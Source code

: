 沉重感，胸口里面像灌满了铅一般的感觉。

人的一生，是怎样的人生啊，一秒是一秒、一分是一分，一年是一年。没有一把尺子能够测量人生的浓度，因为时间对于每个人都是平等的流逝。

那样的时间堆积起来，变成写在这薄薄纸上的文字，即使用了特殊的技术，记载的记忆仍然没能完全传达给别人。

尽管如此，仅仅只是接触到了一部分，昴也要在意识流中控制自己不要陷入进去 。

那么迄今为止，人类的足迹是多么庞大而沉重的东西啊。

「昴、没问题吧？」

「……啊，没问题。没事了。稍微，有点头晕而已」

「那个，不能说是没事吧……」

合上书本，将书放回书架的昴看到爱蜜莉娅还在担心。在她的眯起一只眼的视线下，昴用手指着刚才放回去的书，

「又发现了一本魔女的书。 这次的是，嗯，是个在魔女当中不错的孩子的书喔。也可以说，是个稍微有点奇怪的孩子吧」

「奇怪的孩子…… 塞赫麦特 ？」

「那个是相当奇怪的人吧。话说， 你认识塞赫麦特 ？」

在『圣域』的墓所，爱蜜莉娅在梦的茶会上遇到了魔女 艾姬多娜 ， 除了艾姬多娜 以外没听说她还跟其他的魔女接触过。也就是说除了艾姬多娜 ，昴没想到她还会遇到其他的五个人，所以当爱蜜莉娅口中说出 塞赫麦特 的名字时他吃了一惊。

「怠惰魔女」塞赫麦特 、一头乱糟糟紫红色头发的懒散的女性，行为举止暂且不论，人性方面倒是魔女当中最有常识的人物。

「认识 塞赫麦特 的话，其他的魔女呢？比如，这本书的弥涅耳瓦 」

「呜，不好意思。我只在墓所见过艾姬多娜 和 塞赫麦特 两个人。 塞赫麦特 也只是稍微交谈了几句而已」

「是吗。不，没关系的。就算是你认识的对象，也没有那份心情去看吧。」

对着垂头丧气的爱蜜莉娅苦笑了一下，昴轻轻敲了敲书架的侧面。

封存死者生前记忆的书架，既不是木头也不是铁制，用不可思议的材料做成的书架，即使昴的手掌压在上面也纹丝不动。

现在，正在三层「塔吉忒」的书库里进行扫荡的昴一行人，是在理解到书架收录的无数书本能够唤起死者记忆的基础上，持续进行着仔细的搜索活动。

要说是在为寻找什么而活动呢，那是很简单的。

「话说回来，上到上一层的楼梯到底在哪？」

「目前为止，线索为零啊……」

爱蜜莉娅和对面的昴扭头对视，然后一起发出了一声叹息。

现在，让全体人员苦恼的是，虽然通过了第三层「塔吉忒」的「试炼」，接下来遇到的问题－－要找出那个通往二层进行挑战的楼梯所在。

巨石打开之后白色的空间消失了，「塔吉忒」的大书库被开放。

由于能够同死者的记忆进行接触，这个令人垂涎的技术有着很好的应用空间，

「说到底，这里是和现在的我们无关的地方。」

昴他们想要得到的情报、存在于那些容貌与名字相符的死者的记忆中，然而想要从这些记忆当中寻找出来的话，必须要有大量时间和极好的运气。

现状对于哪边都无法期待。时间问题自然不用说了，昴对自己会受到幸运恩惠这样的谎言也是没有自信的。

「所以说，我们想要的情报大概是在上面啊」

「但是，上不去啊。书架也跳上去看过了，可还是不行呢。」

::::

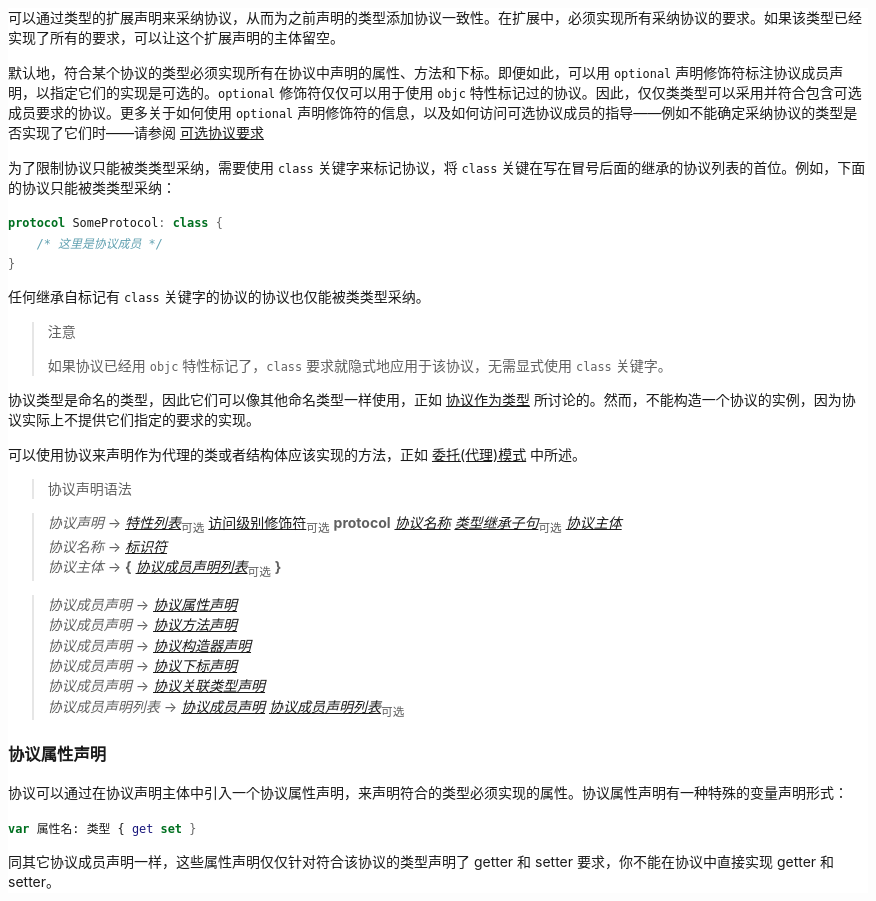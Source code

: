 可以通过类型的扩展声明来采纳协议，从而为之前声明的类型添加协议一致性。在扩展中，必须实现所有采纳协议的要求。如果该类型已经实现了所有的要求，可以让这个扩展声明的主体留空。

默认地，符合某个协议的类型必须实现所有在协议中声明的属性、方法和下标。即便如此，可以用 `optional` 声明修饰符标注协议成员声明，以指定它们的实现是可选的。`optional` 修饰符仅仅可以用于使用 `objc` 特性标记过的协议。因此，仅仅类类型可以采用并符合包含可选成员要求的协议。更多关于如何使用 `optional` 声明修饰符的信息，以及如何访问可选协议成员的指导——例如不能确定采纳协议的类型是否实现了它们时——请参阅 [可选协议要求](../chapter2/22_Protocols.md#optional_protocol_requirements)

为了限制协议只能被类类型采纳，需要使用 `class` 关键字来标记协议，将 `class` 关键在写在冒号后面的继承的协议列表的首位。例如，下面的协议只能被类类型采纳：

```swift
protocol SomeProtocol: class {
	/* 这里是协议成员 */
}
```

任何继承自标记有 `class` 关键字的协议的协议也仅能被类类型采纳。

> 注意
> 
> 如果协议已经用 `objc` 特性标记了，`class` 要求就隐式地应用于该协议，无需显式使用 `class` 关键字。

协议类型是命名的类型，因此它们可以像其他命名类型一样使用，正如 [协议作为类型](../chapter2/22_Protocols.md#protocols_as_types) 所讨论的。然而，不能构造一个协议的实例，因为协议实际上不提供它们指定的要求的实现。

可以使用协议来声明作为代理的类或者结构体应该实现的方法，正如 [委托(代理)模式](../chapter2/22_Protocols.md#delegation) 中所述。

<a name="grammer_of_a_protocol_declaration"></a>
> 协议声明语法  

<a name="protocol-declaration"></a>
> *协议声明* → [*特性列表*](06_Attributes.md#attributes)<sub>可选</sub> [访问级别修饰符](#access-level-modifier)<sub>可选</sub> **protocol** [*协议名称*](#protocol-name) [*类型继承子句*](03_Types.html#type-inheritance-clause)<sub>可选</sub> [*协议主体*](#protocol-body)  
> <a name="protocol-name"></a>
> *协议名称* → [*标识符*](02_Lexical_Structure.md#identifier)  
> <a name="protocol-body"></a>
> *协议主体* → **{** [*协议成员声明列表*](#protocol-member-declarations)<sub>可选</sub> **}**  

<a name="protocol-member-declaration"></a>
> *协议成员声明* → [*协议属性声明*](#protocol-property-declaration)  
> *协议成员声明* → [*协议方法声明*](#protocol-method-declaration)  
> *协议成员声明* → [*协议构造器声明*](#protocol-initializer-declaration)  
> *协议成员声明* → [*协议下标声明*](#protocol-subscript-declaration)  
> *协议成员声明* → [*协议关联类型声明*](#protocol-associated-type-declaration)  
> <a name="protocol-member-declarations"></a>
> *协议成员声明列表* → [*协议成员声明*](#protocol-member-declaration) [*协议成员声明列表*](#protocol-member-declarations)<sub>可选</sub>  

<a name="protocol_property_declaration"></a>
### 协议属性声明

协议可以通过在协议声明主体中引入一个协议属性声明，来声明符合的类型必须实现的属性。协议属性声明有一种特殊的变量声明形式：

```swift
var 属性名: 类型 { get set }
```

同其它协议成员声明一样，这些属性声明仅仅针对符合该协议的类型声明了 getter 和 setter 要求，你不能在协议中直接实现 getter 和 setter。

::::

__WHAT YOU WILL DO__
What lines in the material above hold the string "协议名称"? List them.

__PROBLEM SOLUTION__
> *协议声明* → [*特性列表*](06_Attributes.md#attributes)<sub>可选</sub> [访问级别修饰符](#access-level-modifier)<sub>可选</sub> **protocol** [*协议名称*](#protocol-name) [*类型继承子句*](03_Types.html#type-inheritance-clause)<sub>可选</sub> [*协议主体*](#protocol-body)  
> *协议名称* → [*标识符*](02_Lexical_Structure.md#identifier)  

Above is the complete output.